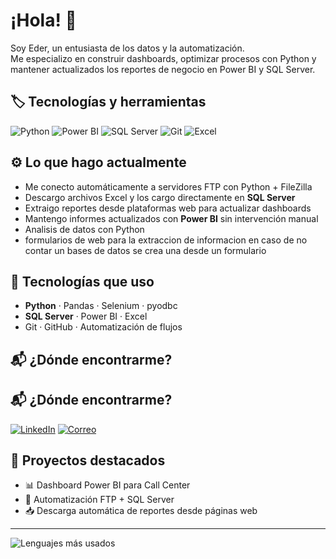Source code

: # ¡Hola! 👋

Soy Eder, un entusiasta de los datos y la automatización.  
Me especializo en construir dashboards, optimizar procesos con Python y mantener actualizados los reportes de negocio en Power BI y SQL Server.

## 🏷️ Tecnologías y herramientas

![Python](https://img.shields.io/badge/Python-3776AB?style=for-the-badge&logo=python&logoColor=white)
![Power BI](https://img.shields.io/badge/Power%20BI-F2C811?style=for-the-badge&logo=powerbi&logoColor=black)
![SQL Server](https://img.shields.io/badge/SQL%20Server-CC2927?style=for-the-badge&logo=microsoftsqlserver&logoColor=white)
![Git](https://img.shields.io/badge/Git-F05032?style=for-the-badge&logo=git&logoColor=white)
![Excel](https://img.shields.io/badge/Excel-217346?style=for-the-badge&logo=microsoft-excel&logoColor=white)


## ⚙️ Lo que hago actualmente

- Me conecto automáticamente a servidores FTP con Python + FileZilla
- Descargo archivos Excel y los cargo directamente en **SQL Server**
- Extraigo reportes desde plataformas web para actualizar dashboards
- Mantengo informes actualizados con **Power BI** sin intervención manual
- Analisis de datos con Python
- formularios de web para la extraccion de informacion en caso de no contar un bases de datos se crea una desde un formulario

## 🧰 Tecnologías que uso

- **Python** · Pandas · Selenium · pyodbc  
- **SQL Server** · Power BI · Excel  
- Git · GitHub · Automatización de flujos

## 📬 ¿Dónde encontrarme?

## 📬 ¿Dónde encontrarme?

[![LinkedIn](https://img.shields.io/badge/LinkedIn-0A66C2?style=for-the-badge&logo=linkedin&logoColor=white)](https://www.linkedin.com/in/eder-raul-perez-gallardo-hernández-65343920a)
[![Correo](https://img.shields.io/badge/Correo-electrónico-D14836?style=for-the-badge&logo=gmail&logoColor=white)](raulperezgallardo473@gmail.com)


## 📌 Proyectos destacados

- 📊 Dashboard Power BI para Call Center  
- 🔄 Automatización FTP + SQL Server  
- 📥 Descarga automática de reportes desde páginas web



---

![Lenguajes más usados](https://github-readme-stats.vercel.app/api/top-langs/?username=Ederaul0618&layout=compact&theme=tokyonight)
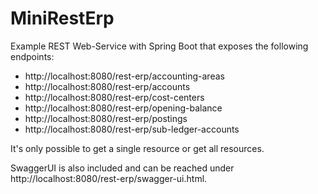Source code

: # MiniRestErp
Example REST Web-Service with Spring Boot that exposes the following endpoints:
- http://localhost:8080/rest-erp/accounting-areas
- http://localhost:8080/rest-erp/accounts
- http://localhost:8080/rest-erp/cost-centers
- http://localhost:8080/rest-erp/opening-balance
- http://localhost:8080/rest-erp/postings
- http://localhost:8080/rest-erp/sub-ledger-accounts

It's only possible to get a single resource or get all resources. 

SwaggerUI is also included and can be reached under http://localhost:8080/rest-erp/swagger-ui.html.
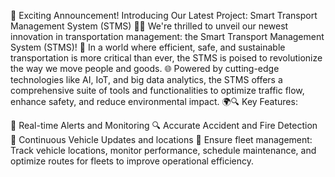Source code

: 
🚀 Exciting Announcement! Introducing Our Latest Project: Smart Transport Management System (STMS) 🚗📲
We're thrilled to unveil our newest innovation in transportation management: the Smart Transport Management System (STMS)! 🌟
In a world where efficient, safe, and sustainable transportation is more critical than ever, the STMS is poised to revolutionize the way we move people and goods. 🌐
Powered by cutting-edge technologies like AI, IoT, and big data analytics, the STMS offers a comprehensive suite of tools and functionalities to optimize traffic flow, enhance safety, and reduce environmental impact. 🌍🔍
Key Features:

🚨 Real-time Alerts and Monitoring
🔍 Accurate Accident and Fire Detection
📲 Continuous Vehicle Updates and locations
🌱 Ensure fleet management: Track vehicle locations, monitor performance, schedule maintenance, and optimize routes for fleets to improve operational efficiency.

★ ★ ★ ★

#### [What you should do]
Copy only these lines from the records above, exactly: the one with "[![Correo](htt", the one with "- http://localhost:8080/rest-erp/cost-centers", and those between. Skip the pictures.

#### [Exercise solution]
[![Correo](https://img.shields.io/badge/Correo-electrónico-D14836?style=for-the-badge&logo=gmail&logoColor=white)](raulperezgallardo473@gmail.com)


## 📌 Proyectos destacados

- 📊 Dashboard Power BI para Call Center  
- 🔄 Automatización FTP + SQL Server  
- 📥 Descarga automática de reportes desde páginas web



---

![Lenguajes más usados](https://github-readme-stats.vercel.app/api/top-langs/?username=Ederaul0618&layout=compact&theme=tokyonight)
Source code

: # MiniRestErp
Example REST Web-Service with Spring Boot that exposes the following endpoints:
- http://localhost:8080/rest-erp/accounting-areas
- http://localhost:8080/rest-erp/accounts
- http://localhost:8080/rest-erp/cost-centers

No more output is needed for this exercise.